| WHAT YOU ARE ASKED TO DO |
The required answer is the count of lines in the records that contain "circuito", with no other text.

START STUDY MATERIAL

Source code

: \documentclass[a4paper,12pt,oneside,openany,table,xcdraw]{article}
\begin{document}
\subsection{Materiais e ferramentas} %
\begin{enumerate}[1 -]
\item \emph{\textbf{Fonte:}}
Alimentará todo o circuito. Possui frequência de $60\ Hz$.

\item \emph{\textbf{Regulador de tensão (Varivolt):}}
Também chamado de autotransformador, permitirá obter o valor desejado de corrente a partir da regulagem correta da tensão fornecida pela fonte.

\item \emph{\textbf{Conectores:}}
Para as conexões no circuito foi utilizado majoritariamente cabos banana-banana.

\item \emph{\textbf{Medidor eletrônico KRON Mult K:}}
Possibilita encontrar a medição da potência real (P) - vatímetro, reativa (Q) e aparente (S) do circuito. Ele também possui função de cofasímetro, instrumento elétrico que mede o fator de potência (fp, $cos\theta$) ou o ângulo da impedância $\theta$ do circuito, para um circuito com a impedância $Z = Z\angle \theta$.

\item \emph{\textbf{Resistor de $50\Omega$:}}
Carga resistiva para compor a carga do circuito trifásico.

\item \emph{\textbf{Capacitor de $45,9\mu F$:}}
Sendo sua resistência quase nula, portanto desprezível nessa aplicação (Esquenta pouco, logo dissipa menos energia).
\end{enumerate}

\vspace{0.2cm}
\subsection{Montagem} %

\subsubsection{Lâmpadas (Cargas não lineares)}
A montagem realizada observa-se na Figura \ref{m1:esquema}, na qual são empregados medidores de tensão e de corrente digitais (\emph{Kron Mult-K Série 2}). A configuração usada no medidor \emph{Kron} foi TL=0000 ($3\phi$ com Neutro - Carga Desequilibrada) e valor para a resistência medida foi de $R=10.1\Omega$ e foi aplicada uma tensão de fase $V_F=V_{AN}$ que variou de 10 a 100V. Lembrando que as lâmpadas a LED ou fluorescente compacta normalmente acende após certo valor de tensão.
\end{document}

END STUDY MATERIAL

| FINISHED TASK |
4